Source texts of formatted documents
----------------
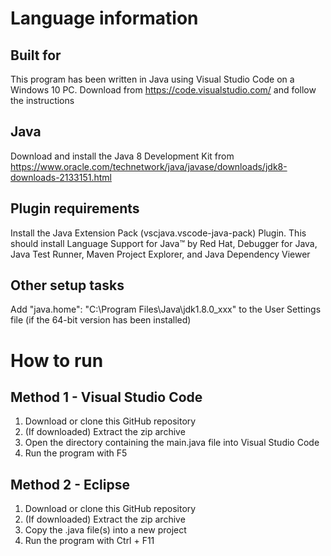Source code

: # Language information 
## Built for
This program has been written in Java using Visual Studio Code on a Windows 10 PC. 
Download from https://code.visualstudio.com/ and follow the instructions
## Java 
Download and install the Java 8 Development Kit from 
https://www.oracle.com/technetwork/java/javase/downloads/jdk8-downloads-2133151.html
## Plugin requirements
Install the Java Extension Pack (vscjava.vscode-java-pack) Plugin. This should 
install Language Support for Java™ by Red Hat, Debugger for Java, Java Test 
Runner, Maven Project Explorer, and Java Dependency Viewer
## Other setup tasks
Add "java.home": "C:\\Program Files\\Java\\jdk1.8.0_xxx" to the User Settings 
file (if the 64-bit version has been installed)
# How to run
## Method 1 - Visual Studio Code
1. Download or clone this GitHub repository 
2. (If downloaded) Extract the zip archive
3. Open the directory containing the main.java file into Visual Studio Code
4. Run the program with F5
## Method 2 - Eclipse
1. Download or clone this GitHub repository 
2. (If downloaded) Extract the zip archive
3. Copy the .java file(s) into a new project
4. Run the program with Ctrl + F11

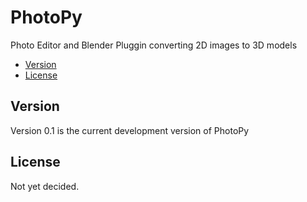 # PhotoPy
Photo Editor and Blender Pluggin converting 2D images to 3D models
- [Version](#version)
- [License](#license)

## Version
Version 0.1 is the current development version of PhotoPy

## License
Not yet decided.
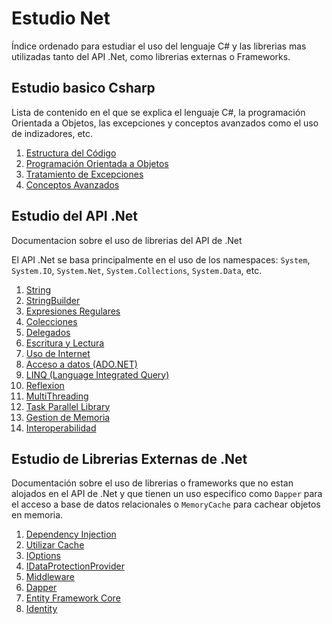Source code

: # Estudio Net
Índice ordenado para estudiar el uso del lenguaje C# y las librerias mas utilizadas tanto del API .Net, como librerias externas o Frameworks.


## Estudio basico Csharp
Lista de contenido en el que se explica el lenguaje C#, la programación Orientada a Objetos, las excepciones y conceptos avanzados como el uso de indizadores, etc.

1. [Estructura del Código](./docs/Csharp/EstructuraCodigo.md)
1. [Programación Orientada a Objetos](./docs/Csharp/ProgramacionOrientadaObjetos.md)
1. [Tratamiento de Excepciones](./docs/Csharp/TratamientoExcepciones.md)
1. [Conceptos Avanzados](./docs/Csharp/ConceptosAvanzados.md)


## Estudio del API .Net
Documentacion sobre el uso de librerias del API de .Net

El API .Net se basa principalmente en el uso de los namespaces: `System`, `System.IO`, `System.Net`, `System.Collections`, `System.Data`, etc.

1. [String](./docs/ApiNet/String.md)
1. [StringBuilder](./docs/ApiNet/StringBuilder.md)
1. [Expresiones Regulares](./docs/ApiNet/ExpresionesRegulares.md)
1. [Colecciones](./docs/ApiNet/Colecciones.md)
1. [Delegados](./docs/ApiNet/Delegados.md)
1. [Escritura y Lectura](./docs/ApiNet/EscrituraLectura.md)
1. [Uso de Internet](./docs/ApiNet/UsoInternet.md)
1. [Acceso a datos (ADO.NET)](./docs/ApiNet/ADONET.md)
1. [LINQ (Language Integrated Query)](./docs/ApiNet/LINQ.md)
1. [Reflexion](./docs/ApiNet/Reflexion.md)
1. [MultiThreading](./docs/ApiNet/MultiThreading.md)
1. [Task Parallel Library](./docs/ApiNet/TaskParallelLibrary.md)
1. [Gestion de Memoria](./docs/ApiNet/GestionMemoria.md)
1. [Interoperabilidad](./docs/ApiNet/Interoperabilidad.md)

## Estudio de Librerias Externas de .Net
Documentación sobre el uso de librerias o frameworks que no estan alojados en el API de .Net y que tienen un uso especifico como `Dapper` para el acceso a base de datos relacionales o `MemoryCache` para cachear objetos en memoria.

1. [Dependency Injection](./docs/LibreriasNet/DependencyInjection.md)
1. [Utilizar Cache](./docs/LibreriasNet/Caching.md)
1. [IOptions](./docs/LibreriasNet/IOptions.md)
1. [IDataProtectionProvider](./docs/LibreriasNet/IDataProtectionProvider.md)
1. [Middleware](./docs/LibreriasNet/Middleware.md)
1. [Dapper](./docs/LibreriasNet/Dapper.md)
1. [Entity Framework Core](./docs/LibreriasNet/EFCore.md)
1. [Identity](./docs/LibreriasNet/Identity.md)
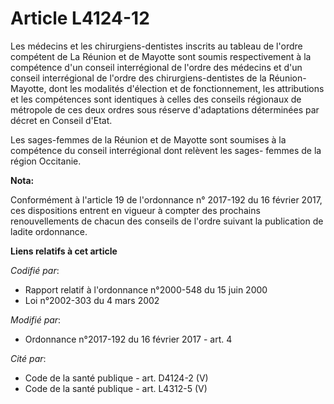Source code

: # Article L4124-12

Les médecins et les chirurgiens-dentistes inscrits au tableau de l'ordre compétent de La Réunion et de Mayotte sont soumis
respectivement à la compétence d'un conseil interrégional de l'ordre des médecins et d'un conseil interrégional de l'ordre
des chirurgiens-dentistes de la Réunion-Mayotte, dont les modalités d'élection et de fonctionnement, les attributions et les
compétences sont identiques à celles des conseils régionaux de métropole de ces deux ordres sous réserve d'adaptations
déterminées par décret en Conseil d'Etat.

Les sages-femmes de la Réunion et de Mayotte sont soumises à la compétence du conseil interrégional dont relèvent les sages-
femmes de la région Occitanie.

**Nota:**

Conformément à l'article 19 de l'ordonnance n° 2017-192 du 16 février 2017, ces dispositions entrent en vigueur à compter des
prochains renouvellements de chacun des conseils de l'ordre suivant la publication de ladite ordonnance.

**Liens relatifs à cet article**

_Codifié par_:

  - Rapport relatif à l'ordonnance n°2000-548 du 15 juin 2000
  - Loi n°2002-303 du 4 mars 2002

_Modifié par_:

  - Ordonnance n°2017-192 du 16 février 2017 - art. 4

_Cité par_:

  - Code de la santé publique - art. D4124-2 (V)
  - Code de la santé publique - art. L4312-5 (V)
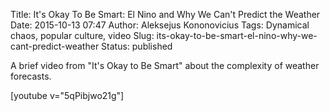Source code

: Title: It's Okay To Be Smart: El Nino and Why We Can't Predict the Weather
Date: 2015-10-13 07:47
Author: Aleksejus Kononovicius
Tags: Dynamical chaos, popular culture, video
Slug: its-okay-to-be-smart-el-nino-why-we-cant-predict-weather
Status: published

A brief video from "It's Okay to Be Smart" about the complexity of weather forecasts.

[youtube v="5qPibjwo21g"]
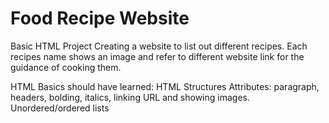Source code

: # Food Recipe Website
Basic HTML Project 
Creating a website to list out different recipes. Each recipes name shows an image and refer to different website link 
for the guidance of cooking them.

HTML Basics should have learned:
HTML Structures
Attributes: paragraph, headers, bolding, italics, linking URL and showing images.
Unordered/ordered lists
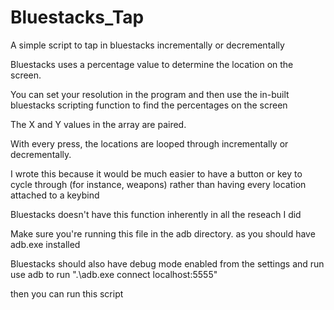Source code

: # Bluestacks_Tap
 A simple script to tap in bluestacks incrementally or decrementally

 Bluestacks uses a percentage value to determine the location on the screen.

 You can set your resolution in the program and then use the in-built bluestacks scripting function to find the percentages on the screen

 The X and Y values in the array are paired.

 With every press, the locations are looped through incrementally or decrementally.

 I wrote this because it would be much easier to have a button or key to cycle through (for instance, weapons) rather than having every location attached to a keybind

 Bluestacks doesn't have this function inherently in all the reseach I did

 Make sure you're running this file in the adb directory. as you should have adb.exe installed

 Bluestacks should also have debug mode enabled from the settings and run use adb to run ".\adb.exe connect localhost:5555" 

then you can run this script
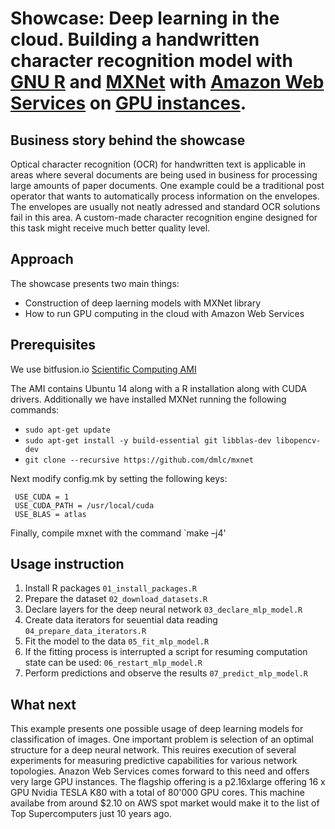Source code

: # Showcase: Deep learning in the cloud. Building a handwritten character recognition model with [GNU R](https://www.r-project.org/) and [MXNet](http://mxnet.io/) with [Amazon Web Services](https://aws.amazon.com/) on [GPU instances](http://docs.aws.amazon.com/AWSEC2/latest/UserGuide/using_cluster_computing.html).

## Business story behind the showcase

Optical character recognition (OCR) for handwritten text is applicable in areas where several documents are being used in business for processing large amounts of paper documents. One example could be a traditional post operator that wants to automatically process information on the envelopes. The envelopes are usually not neatly adressed and standard OCR solutions fail in this area. A custom-made character recognition engine designed for this task might receive much better quality level.

## Approach
The showcase presents two main things:

* Construction of deep laerning models with MXNet library
* How to run GPU computing in the cloud with Amazon Web Services



## Prerequisites

We use bitfusion.io [Scientific Computing AMI](https://aws.amazon.com/marketplace/seller-profile?id=3b372560-86bf-4e3d-9ec0-016892a64bed)

The AMI contains Ubuntu 14  along with a R installation along with CUDA drivers.
Additionally we have installed MXNet running the following commands:

* `sudo apt-get update`
* `sudo apt-get install -y build-essential git libblas-dev libopencv-dev`
* `git clone --recursive https://github.com/dmlc/mxnet`

Next modify config.mk by setting the following keys:

     USE_CUDA = 1
     USE_CUDA_PATH = /usr/local/cuda
     USE_BLAS = atlas
     
Finally, compile mxnet with the command `make –j4'

## Usage instruction

1. Install R packages `01_install_packages.R`
2. Prepare the dataset `02_download_datasets.R`
3. Declare layers for the deep neural network `03_declare_mlp_model.R`
4. Create data iterators for seuential data reading `04_prepare_data_iterators.R`
5. Fit the model to the data `05_fit_mlp_model.R`
6. If the fitting process is interrupted a script for resuming computation state can be used: `06_restart_mlp_model.R`
7. Perform predictions and observe the results `07_predict_mlp_model.R`

## What next

This example presents one possible usage of deep learning models for classification of images. 
One important problem is selection of an optimal structure for a deep neural network. 
This reuires execution of several experiments for measuring predictive capabilities for various network topologies. 
Anazon Web Services comes forward to this need and offers very large GPU instances. The flagship offering is a p2.16xlarge offering 16 x GPU Nvidia TESLA K80 with a total of 80'000 GPU cores. This machine availabe from around $2.10 on AWS spot market would make it to the list of Top Supercomputers just 10 years ago.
----------------
▶ **Aim of the exercise**:
Reproduce only the lines running from the beginning of the entries above to the line holding "# Estudio Net", inclusive. Pictures stay out of the copy.

▶ **Response area**:
Source code

: # Language information 
## Built for
This program has been written in Java using Visual Studio Code on a Windows 10 PC. 
Download from https://code.visualstudio.com/ and follow the instructions
## Java 
Download and install the Java 8 Development Kit from 
https://www.oracle.com/technetwork/java/javase/downloads/jdk8-downloads-2133151.html
## Plugin requirements
Install the Java Extension Pack (vscjava.vscode-java-pack) Plugin. This should 
install Language Support for Java™ by Red Hat, Debugger for Java, Java Test 
Runner, Maven Project Explorer, and Java Dependency Viewer
## Other setup tasks
Add "java.home": "C:\\Program Files\\Java\\jdk1.8.0_xxx" to the User Settings 
file (if the 64-bit version has been installed)
# How to run
## Method 1 - Visual Studio Code
1. Download or clone this GitHub repository 
2. (If downloaded) Extract the zip archive
3. Open the directory containing the main.java file into Visual Studio Code
4. Run the program with F5
## Method 2 - Eclipse
1. Download or clone this GitHub repository 
2. (If downloaded) Extract the zip archive
3. Copy the .java file(s) into a new project
4. Run the program with Ctrl + F11

 # PhotoPy
Photo Editor and Blender Pluggin converting 2D images to 3D models
- [Version](#version)
- [License](#license)

## Version
Version 0.1 is the current development version of PhotoPy

## License
Not yet decided.
Source code

: # Estudio Net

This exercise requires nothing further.